Munching on a few, well-planned snacks scattered throughout the day can work in your favor when it comes to controlling weight. Healthy snacks help to keep your blood sugar stable and ward off cravings that motivate you to raid the vending machine. On the other hand, don’t make these snacking snafus or you could end up a few pounds heavier. Here are five snacking mistakes to make only at your own risk.
You know the routine. You’re totally wrapped up entering data onto the computer, and you mindlessly scoop your hand into a bag of munchies. One way to stop this kind of mindless munching is to make it more of a challenge. Don’t keep unhealthy snacks stashed in your drawer at work or setting out on your desk where they’re an easy reach. Better yet, keep all snacks stored away so you have to do a little work to get to them. Plan your snacks at regular intervals to break the habit of mindless snacking.
Snacking When You’re Stressed
When things get hectic, do you reach for a bag of potato chips or pretzels?

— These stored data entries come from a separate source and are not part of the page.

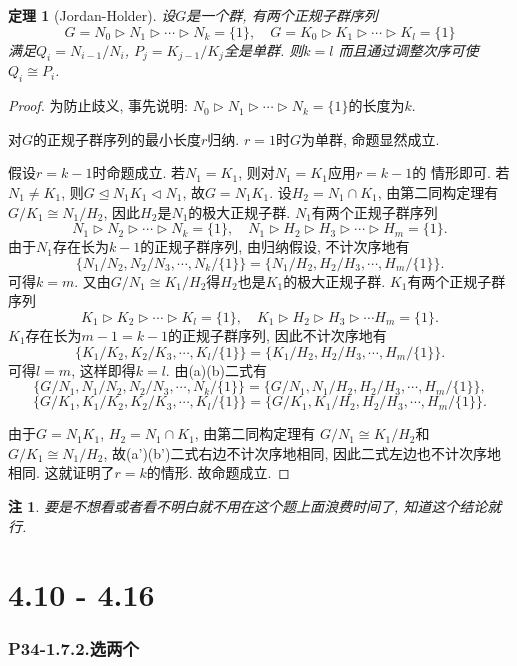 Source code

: \documentclass[12pt, a4paper, fontset=windows]{ctexart}
\newcommand{\isom}{\cong} %
\newtheorem*{remark}{注}
\newtheorem*{theorem}{定理}
\begin{document}
\begin{theorem}[Jordan-Holder]
设$G$是一个群, 有两个正规子群序列
\[G=N_0\rhd N_1\rhd\cdots\rhd N_k=\{1\},\quad G=K_0\rhd K_1\rhd\cdots\rhd K_l=\{1\}\]
满足$Q_i=N_{i-1}/N_i$, $P_j=K_{j-1}/K_j$全是单群. 则$k=l$
而且通过调整次序可使$Q_i\isom P_i$. 
\end{theorem}

\begin{proof}
为防止歧义, 事先说明: $N_0\rhd N_1\rhd\cdots\rhd N_k=\{1\}$的长度为$k$. 

对$G$的正规子群序列的最小长度$r$归纳. $r=1$时$G$为单群, 命题显然成立. 

假设$r=k-1$时命题成立. 若$N_1=K_1$, 则对$N_1=K_1$应用$r=k-1$的
情形即可. 若$N_1\ne K_1$, 则$G\unlhd N_1K_1\lhd N_1$, 
故$G=N_1K_1$. 设$H_2=N_1\cap K_1$, 
由第二同构定理有$G/K_1\isom N_1/H_2$, 因此$H_2$是$N_1$的极大正规子群. 
$N_1$有两个正规子群序列
\[N_1\rhd N_2\rhd\cdots\rhd N_k=\{1\},\quad N_1\rhd H_2\rhd H_3\rhd\cdots\rhd H_m=\{1\}. \]
由于$N_1$存在长为$k-1$的正规子群序列, 由归纳假设, 不计次序地有
\[\{N_1/N_2,N_2/N_3,\cdots,N_k/\{1\}\}=\{N_1/H_2,H_2/H_3,\cdots,H_m/\{1\}\}.\tag*{(a)}\]
可得$k=m$. 又由$G/N_1\isom K_1/H_2$得$H_2$也是$K_1$的极大正规子群. 
$K_1$有两个正规子群序列
\[K_1\rhd K_2\rhd\cdots\rhd K_l=\{1\},\quad K_1\rhd H_2\rhd H_3\rhd\cdots H_m=\{1\}. \]
$K_1$存在长为$m-1=k-1$的正规子群序列, 因此不计次序地有
\[\{K_1/K_2,K_2/K_3,\cdots,K_l/\{1\}\}=\{K_1/H_2,H_2/H_3,\cdots,H_m/\{1\}\}.\tag*{(b)}\]
可得$l=m$, 这样即得$k=l$. 由(a)(b)二式有
\[\{G/N_1,N_1/N_2,N_2/N_3,\cdots,N_k/\{1\}\}=\{G/N_1,N_1/H_2,H_2/H_3,\cdots,H_m/\{1\}\},\tag*{(a')}\]
\[\{G/K_1,K_1/K_2,K_2/K_3,\cdots,K_l/\{1\}\}=\{G/K_1,K_1/H_2,H_2/H_3,\cdots,H_m/\{1\}\}.\tag*{(b')}\]

由于$G=N_1K_1$, $H_2=N_1\cap K_1$, 由第二同构定理有
$G/N_1\isom K_1/H_2$和$G/K_1\isom N_1/H_2$, 
故(a')(b')二式右边不计次序地相同, 因此二式左边也不计次序地相同. 
这就证明了$r=k$的情形. 故命题成立. 
\end{proof}

\begin{remark}
要是不想看或者看不明白就不用在这个题上面浪费时间了, 知道这个结论就行. 
\end{remark}

\clearpage
\part{4.10 - 4.16}

\section*{P34-1.7.2.\normalsize 选两个}
\end{document}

Stress boosts the body’s production of stress hormones like cortisol that increase cravings for high-carb foods. A handful of chips or popcorn may give you a temporary boost, but snacking on high-glycemic carbs can come back to bite you when your blood sugars take a dive later on. When the going gets tough, take a brisk walk to ease tension or call up a friend and blow off steam. Don’t use food as a tool to relieve stress.
Leaving Snacking Open-Ended
The worst way to snack is to plop down with an open bag of munchies. Nuts are a good-for-you snack, but it’s easy to overeat them. Practice portion control by getting a kitchen scale. Use it to make your own 100-calorie snack packs. There’s a reason why 100-calorie snack packs are such hot sellers, but you can make them inexpensively at home. Fill your snack packs with options like nuts, seeds or soy nuts rather than less nutritious choices like chips, cookies, brownie bites and pretzels.
Snacking When You Aren’t Hungry
This is another snack habit that makes it hard to control your weight. Some people snack when they’re bored and when they have nothing more pressing to do. Get this bad snack habit under control by training yourself to rate your hunger on a scale of 1 to 5 before putting anything into your mouth. If you’re not at least a 3, find something else to do. This is a time when a brisk walk or other distraction can keep you out of trouble.
Snacking Because Something is “Free”
How many times has a well-meaning co-worker dropped a box of doughnuts in front of you encouraging you to eat “just one?” Office break rooms are a minefield of snack temptations. What about the samples that are carefully laid out for you at the grocery store? Somewhere in the back of your mind, you may think the calories don’t count because they’re free. Don’t get sucked in. Keep a food diary and force yourself to write down every bite you eat for a few weeks. When you do, you’ll become a lot more conscious of how those bites add up.
The Bottom Line?
Don’t let these five bad snack habits add to your “bottom” line. Plan your snacks, and then snack your plan. Don’t let mindless and stress-related snacking get in the way of controlling your weight.